• **Exercise directions**: Every record below is to be reproduced exactly.

»»

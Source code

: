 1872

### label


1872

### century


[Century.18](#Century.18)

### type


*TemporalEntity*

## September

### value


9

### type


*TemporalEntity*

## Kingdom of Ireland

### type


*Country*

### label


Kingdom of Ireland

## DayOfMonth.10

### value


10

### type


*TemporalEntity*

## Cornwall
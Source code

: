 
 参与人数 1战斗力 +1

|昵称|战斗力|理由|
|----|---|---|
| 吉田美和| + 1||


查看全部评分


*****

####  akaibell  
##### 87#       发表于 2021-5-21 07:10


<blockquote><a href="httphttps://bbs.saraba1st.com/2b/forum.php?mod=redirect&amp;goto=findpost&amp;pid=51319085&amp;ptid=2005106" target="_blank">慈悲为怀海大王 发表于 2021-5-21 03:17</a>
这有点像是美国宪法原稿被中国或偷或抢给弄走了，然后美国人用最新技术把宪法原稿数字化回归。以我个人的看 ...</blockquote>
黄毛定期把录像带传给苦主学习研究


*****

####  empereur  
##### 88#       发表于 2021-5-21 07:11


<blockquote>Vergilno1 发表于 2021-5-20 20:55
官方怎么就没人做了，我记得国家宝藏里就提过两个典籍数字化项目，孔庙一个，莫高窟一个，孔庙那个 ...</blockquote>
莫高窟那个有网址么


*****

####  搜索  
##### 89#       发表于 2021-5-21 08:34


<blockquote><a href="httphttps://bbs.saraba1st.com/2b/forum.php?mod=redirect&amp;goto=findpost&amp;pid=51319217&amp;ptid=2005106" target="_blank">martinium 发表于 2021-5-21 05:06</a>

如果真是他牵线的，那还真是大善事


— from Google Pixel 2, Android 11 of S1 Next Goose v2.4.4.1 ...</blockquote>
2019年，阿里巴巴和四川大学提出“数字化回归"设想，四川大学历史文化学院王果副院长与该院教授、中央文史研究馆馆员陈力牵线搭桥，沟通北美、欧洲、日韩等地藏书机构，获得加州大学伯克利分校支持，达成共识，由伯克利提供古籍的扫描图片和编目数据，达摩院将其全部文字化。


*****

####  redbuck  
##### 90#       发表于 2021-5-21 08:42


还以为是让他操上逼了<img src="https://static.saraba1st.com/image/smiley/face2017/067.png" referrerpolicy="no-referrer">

««

• **Solution**:
Source code

: 1872

### label


1872

### century


[Century.18](#Century.18)

### type


*TemporalEntity*

## September

### value


9

### type


*TemporalEntity*

## Kingdom of Ireland

### type


*Country*

### label


Kingdom of Ireland

## DayOfMonth.10

### value


10

### type


*TemporalEntity*

## Cornwall
Source code

: 
 参与人数 1战斗力 +1

|昵称|战斗力|理由|
|----|---|---|
| 吉田美和| + 1||


查看全部评分


*****

####  akaibell  
##### 87#       发表于 2021-5-21 07:10


<blockquote><a href="httphttps://bbs.saraba1st.com/2b/forum.php?mod=redirect&amp;goto=findpost&amp;pid=51319085&amp;ptid=2005106" target="_blank">慈悲为怀海大王 发表于 2021-5-21 03:17</a>
这有点像是美国宪法原稿被中国或偷或抢给弄走了，然后美国人用最新技术把宪法原稿数字化回归。以我个人的看 ...</blockquote>
黄毛定期把录像带传给苦主学习研究


*****

####  empereur  
##### 88#       发表于 2021-5-21 07:11


<blockquote>Vergilno1 发表于 2021-5-20 20:55
官方怎么就没人做了，我记得国家宝藏里就提过两个典籍数字化项目，孔庙一个，莫高窟一个，孔庙那个 ...</blockquote>
莫高窟那个有网址么


*****

####  搜索  
##### 89#       发表于 2021-5-21 08:34


<blockquote><a href="httphttps://bbs.saraba1st.com/2b/forum.php?mod=redirect&amp;goto=findpost&amp;pid=51319217&amp;ptid=2005106" target="_blank">martinium 发表于 2021-5-21 05:06</a>

如果真是他牵线的，那还真是大善事


— from Google Pixel 2, Android 11 of S1 Next Goose v2.4.4.1 ...</blockquote>
2019年，阿里巴巴和四川大学提出“数字化回归"设想，四川大学历史文化学院王果副院长与该院教授、中央文史研究馆馆员陈力牵线搭桥，沟通北美、欧洲、日韩等地藏书机构，获得加州大学伯克利分校支持，达成共识，由伯克利提供古籍的扫描图片和编目数据，达摩院将其全部文字化。


*****

####  redbuck  
##### 90#       发表于 2021-5-21 08:42


还以为是让他操上逼了<img src="https://static.saraba1st.com/image/smiley/face2017/067.png" referrerpolicy="no-referrer">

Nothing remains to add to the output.